### TASK INSTRUCTIONS
Quote, with no changes, the lines that run from the top of the material to the line with "This is a repo", both included.

### LISTED ENTRIES
----

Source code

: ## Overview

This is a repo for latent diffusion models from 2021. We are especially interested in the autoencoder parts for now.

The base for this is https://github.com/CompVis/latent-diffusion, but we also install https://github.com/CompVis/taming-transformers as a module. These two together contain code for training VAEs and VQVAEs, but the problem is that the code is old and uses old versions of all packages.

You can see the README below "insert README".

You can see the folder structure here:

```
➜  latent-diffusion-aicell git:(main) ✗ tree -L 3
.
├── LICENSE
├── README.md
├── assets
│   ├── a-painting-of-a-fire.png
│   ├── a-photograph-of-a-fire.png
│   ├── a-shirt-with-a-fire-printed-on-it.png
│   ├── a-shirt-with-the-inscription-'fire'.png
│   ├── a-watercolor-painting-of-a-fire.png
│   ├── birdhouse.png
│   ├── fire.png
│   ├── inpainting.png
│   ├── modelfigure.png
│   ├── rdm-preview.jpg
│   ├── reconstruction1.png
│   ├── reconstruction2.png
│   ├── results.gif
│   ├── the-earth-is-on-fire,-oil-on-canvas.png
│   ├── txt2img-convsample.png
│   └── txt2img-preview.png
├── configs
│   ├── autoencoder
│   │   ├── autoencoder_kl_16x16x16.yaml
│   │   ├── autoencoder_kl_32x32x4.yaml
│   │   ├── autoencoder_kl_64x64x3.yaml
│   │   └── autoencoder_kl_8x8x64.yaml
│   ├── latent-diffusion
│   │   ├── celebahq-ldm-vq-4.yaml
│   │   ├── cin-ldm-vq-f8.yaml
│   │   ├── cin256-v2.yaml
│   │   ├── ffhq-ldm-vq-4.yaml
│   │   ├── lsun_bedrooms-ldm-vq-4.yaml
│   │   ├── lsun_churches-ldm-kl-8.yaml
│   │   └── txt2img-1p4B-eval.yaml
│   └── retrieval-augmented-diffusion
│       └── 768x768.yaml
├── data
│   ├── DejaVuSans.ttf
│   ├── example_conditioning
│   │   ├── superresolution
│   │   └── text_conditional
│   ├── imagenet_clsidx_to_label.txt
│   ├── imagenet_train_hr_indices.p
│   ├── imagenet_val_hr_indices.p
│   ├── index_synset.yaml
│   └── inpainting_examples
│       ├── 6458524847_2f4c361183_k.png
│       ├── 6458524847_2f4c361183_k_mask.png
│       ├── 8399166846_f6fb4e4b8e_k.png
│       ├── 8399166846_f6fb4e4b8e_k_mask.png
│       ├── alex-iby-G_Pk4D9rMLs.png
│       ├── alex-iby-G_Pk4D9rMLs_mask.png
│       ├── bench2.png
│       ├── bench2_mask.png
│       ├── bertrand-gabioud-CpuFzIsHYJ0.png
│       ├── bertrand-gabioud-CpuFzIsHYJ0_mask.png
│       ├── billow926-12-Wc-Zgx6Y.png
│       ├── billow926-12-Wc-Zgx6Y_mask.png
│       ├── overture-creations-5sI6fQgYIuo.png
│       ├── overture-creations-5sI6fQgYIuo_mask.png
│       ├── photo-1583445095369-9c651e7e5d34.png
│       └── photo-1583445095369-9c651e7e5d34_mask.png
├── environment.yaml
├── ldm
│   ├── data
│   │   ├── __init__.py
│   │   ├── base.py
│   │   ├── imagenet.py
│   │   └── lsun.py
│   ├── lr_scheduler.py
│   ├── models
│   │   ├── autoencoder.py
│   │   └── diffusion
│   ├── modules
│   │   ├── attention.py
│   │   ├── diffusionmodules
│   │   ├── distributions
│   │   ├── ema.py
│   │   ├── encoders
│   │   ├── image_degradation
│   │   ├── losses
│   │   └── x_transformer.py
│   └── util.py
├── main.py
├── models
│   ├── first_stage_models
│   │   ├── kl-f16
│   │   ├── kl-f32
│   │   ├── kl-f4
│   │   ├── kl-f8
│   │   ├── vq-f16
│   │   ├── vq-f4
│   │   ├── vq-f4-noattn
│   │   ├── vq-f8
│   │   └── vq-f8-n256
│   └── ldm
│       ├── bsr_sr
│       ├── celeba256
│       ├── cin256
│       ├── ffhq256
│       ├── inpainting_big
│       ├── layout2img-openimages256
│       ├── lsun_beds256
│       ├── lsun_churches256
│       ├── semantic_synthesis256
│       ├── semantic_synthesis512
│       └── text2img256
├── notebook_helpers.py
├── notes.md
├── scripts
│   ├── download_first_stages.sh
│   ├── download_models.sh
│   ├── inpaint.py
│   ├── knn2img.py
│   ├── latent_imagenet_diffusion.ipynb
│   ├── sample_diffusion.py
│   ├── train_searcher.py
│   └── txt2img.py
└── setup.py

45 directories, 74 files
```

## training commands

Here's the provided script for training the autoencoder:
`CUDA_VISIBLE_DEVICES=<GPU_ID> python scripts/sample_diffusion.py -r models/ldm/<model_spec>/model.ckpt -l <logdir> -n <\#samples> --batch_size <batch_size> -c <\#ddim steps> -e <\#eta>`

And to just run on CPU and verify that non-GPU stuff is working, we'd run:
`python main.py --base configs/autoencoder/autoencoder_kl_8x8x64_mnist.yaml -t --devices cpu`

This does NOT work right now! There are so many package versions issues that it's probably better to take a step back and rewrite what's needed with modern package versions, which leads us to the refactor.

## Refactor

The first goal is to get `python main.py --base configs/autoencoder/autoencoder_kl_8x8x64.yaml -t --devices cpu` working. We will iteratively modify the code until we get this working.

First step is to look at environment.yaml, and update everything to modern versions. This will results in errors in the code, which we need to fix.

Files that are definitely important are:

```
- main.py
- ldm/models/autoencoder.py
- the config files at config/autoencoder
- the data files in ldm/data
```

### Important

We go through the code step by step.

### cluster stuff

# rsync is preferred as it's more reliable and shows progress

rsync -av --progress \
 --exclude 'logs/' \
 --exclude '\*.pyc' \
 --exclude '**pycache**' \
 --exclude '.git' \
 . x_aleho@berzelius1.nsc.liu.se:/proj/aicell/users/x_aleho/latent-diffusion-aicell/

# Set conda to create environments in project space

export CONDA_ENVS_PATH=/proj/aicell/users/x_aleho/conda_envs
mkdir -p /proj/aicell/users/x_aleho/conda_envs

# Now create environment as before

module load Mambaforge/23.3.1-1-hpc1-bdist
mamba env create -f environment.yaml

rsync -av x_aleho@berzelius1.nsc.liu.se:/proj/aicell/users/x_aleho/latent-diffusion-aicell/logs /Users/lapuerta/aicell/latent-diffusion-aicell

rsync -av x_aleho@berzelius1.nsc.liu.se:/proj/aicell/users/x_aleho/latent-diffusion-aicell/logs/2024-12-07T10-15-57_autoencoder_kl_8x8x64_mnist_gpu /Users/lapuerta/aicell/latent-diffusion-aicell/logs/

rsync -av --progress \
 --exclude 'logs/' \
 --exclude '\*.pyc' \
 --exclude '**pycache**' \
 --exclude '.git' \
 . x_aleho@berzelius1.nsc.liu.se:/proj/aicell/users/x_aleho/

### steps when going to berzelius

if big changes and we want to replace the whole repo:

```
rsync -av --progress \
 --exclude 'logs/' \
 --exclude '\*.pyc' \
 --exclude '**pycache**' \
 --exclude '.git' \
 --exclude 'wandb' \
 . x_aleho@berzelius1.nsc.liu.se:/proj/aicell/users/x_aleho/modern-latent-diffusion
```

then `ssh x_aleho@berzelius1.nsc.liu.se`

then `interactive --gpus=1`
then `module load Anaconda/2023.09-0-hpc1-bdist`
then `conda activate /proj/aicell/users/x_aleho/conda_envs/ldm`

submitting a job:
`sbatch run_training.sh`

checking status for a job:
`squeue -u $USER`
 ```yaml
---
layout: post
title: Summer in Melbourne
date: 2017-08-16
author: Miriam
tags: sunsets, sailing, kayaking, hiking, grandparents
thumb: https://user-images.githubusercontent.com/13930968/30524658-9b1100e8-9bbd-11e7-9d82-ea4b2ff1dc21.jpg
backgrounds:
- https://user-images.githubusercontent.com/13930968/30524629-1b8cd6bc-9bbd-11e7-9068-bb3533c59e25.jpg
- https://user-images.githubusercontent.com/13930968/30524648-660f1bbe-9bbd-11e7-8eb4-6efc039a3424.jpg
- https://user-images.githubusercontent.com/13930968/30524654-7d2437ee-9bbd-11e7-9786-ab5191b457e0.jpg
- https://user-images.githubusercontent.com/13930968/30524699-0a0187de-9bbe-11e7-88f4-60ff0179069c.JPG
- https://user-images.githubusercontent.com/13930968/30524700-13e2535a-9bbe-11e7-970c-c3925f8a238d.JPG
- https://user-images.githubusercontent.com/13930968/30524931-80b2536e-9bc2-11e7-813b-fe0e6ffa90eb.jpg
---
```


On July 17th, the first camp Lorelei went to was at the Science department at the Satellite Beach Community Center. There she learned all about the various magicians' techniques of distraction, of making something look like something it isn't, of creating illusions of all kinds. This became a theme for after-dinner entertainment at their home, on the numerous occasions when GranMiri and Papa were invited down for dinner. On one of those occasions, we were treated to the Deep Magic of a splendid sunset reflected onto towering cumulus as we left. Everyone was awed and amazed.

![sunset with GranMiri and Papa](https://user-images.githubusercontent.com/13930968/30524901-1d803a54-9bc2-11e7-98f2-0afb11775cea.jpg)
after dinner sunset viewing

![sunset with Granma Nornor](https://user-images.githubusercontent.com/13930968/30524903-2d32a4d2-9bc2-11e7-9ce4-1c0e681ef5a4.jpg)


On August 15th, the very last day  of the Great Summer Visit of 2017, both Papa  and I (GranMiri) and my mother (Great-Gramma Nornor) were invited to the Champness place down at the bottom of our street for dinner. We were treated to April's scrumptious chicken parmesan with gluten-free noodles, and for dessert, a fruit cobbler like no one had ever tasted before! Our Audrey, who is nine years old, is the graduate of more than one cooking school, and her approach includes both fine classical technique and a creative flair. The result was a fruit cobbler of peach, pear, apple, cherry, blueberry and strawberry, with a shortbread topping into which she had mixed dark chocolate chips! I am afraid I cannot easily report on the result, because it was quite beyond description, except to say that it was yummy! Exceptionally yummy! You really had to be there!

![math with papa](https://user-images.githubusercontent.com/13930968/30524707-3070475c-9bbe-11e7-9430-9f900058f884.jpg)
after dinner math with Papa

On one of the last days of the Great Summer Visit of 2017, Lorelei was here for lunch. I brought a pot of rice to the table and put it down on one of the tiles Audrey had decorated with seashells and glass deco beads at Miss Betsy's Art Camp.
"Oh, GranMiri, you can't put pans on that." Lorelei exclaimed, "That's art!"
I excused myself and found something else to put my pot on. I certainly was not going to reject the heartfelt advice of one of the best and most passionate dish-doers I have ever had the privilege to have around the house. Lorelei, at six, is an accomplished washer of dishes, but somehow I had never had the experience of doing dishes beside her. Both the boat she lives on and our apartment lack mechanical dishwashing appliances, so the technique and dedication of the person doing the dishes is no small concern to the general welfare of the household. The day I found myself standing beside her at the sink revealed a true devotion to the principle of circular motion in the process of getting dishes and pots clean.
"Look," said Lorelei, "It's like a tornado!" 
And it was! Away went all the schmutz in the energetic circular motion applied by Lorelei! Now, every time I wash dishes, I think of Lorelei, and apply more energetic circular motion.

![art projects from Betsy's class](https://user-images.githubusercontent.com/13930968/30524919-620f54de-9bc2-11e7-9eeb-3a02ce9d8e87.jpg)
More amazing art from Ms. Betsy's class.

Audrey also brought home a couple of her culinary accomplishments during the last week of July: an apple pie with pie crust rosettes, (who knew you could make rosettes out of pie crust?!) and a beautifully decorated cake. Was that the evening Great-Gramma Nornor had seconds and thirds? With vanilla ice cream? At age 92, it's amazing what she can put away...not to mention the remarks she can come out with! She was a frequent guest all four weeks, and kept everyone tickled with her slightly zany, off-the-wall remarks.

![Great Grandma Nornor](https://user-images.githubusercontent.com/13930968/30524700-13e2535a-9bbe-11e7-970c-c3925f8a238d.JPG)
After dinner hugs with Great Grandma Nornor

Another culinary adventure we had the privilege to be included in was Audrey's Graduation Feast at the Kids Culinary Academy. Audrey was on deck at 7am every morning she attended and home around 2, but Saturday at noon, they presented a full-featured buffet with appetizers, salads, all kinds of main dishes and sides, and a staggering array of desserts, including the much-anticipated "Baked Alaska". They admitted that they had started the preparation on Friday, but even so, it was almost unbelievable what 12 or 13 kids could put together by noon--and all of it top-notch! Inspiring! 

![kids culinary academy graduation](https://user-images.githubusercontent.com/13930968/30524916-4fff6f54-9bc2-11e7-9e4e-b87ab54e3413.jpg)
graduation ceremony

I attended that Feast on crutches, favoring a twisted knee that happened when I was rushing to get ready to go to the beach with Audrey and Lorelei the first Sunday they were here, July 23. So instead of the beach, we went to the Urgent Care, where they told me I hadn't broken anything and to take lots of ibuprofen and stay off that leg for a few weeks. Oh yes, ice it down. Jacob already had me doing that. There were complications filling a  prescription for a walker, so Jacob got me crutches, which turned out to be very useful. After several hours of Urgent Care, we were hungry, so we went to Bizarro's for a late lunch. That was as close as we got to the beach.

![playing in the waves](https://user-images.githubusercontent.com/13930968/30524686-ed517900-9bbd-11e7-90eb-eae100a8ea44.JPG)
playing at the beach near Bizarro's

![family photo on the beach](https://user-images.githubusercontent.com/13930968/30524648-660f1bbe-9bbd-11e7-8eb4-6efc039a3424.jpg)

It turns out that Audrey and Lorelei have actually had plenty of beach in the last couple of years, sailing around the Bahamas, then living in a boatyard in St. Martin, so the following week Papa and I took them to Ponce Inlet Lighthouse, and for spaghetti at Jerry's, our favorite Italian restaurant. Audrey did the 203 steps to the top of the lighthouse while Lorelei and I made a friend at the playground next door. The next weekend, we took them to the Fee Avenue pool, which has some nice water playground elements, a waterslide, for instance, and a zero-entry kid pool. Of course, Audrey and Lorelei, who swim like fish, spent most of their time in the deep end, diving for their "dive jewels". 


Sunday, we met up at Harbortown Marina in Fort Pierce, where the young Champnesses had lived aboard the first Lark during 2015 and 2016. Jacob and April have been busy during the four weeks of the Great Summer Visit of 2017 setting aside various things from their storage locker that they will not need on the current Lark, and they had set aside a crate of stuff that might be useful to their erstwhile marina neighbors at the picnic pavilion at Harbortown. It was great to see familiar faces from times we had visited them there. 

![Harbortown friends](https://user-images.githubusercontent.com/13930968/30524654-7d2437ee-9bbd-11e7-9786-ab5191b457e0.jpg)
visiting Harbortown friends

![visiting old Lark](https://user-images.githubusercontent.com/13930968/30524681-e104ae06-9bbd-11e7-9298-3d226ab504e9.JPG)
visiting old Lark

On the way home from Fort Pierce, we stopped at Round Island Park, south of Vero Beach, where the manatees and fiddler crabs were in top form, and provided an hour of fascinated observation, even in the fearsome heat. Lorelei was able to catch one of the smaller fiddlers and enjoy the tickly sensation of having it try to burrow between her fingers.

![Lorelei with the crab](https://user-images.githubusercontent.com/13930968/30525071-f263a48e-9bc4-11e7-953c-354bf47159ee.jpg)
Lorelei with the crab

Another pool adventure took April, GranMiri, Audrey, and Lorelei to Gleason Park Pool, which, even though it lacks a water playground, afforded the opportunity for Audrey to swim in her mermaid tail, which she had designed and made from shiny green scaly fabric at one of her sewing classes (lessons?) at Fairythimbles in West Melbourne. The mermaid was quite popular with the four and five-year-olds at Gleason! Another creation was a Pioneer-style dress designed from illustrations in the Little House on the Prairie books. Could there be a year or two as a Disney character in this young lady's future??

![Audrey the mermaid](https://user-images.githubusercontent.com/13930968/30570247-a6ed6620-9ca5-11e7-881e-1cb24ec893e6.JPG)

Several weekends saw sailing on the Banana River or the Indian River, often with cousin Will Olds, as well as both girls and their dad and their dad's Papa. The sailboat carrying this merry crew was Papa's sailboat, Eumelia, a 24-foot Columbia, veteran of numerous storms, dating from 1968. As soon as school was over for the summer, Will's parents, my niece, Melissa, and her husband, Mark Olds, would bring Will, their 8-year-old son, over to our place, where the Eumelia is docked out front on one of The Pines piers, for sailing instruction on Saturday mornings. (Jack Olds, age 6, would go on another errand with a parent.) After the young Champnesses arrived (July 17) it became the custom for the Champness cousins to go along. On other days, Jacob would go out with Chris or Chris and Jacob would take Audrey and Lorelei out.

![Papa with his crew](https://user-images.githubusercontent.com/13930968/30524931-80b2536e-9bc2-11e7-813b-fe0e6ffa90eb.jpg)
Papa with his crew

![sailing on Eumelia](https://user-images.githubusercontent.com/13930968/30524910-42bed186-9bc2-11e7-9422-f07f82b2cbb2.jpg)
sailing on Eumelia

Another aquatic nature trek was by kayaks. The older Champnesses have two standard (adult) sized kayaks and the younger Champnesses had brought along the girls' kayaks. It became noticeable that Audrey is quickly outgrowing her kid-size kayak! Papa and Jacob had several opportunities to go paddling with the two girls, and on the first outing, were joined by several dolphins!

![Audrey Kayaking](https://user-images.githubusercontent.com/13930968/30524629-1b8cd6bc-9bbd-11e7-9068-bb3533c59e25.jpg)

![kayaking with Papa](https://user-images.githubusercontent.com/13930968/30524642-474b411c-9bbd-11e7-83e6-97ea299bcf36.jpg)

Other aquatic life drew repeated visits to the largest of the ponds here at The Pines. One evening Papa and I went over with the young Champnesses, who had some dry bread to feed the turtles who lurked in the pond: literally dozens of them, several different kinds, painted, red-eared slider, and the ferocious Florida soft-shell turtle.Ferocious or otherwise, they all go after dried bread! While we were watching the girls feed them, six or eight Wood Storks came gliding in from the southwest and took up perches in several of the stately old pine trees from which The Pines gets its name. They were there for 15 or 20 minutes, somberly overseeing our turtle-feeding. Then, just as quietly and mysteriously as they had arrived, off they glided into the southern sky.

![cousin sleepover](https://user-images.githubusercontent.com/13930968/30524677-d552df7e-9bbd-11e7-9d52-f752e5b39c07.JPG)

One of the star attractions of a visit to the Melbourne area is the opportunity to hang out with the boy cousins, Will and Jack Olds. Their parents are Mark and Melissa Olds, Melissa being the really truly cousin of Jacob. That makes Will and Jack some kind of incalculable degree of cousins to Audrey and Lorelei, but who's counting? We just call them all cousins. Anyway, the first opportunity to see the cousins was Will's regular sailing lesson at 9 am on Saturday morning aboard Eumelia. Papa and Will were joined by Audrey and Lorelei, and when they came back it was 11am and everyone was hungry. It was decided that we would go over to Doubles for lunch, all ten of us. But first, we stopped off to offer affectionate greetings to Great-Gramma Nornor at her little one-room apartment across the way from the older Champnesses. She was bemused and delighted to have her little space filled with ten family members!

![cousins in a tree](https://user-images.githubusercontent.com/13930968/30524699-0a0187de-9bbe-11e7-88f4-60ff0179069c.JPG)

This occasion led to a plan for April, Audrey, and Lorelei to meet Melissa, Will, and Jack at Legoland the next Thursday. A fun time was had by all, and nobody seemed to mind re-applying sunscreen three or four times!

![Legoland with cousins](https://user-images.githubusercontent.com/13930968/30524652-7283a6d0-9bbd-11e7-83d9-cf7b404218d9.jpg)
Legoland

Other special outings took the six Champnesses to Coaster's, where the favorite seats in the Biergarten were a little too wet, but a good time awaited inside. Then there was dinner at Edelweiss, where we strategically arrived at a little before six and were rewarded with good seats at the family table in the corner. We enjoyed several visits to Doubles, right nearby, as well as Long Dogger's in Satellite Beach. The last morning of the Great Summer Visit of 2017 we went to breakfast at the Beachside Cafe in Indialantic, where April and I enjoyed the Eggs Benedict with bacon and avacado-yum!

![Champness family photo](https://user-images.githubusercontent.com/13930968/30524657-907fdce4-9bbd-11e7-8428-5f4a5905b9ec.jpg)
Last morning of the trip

----

### OUTPUT OF THE TASK
Source code

: ## Overview

This is a repo for latent diffusion models from 2021. We are especially interested in the autoencoder parts for now.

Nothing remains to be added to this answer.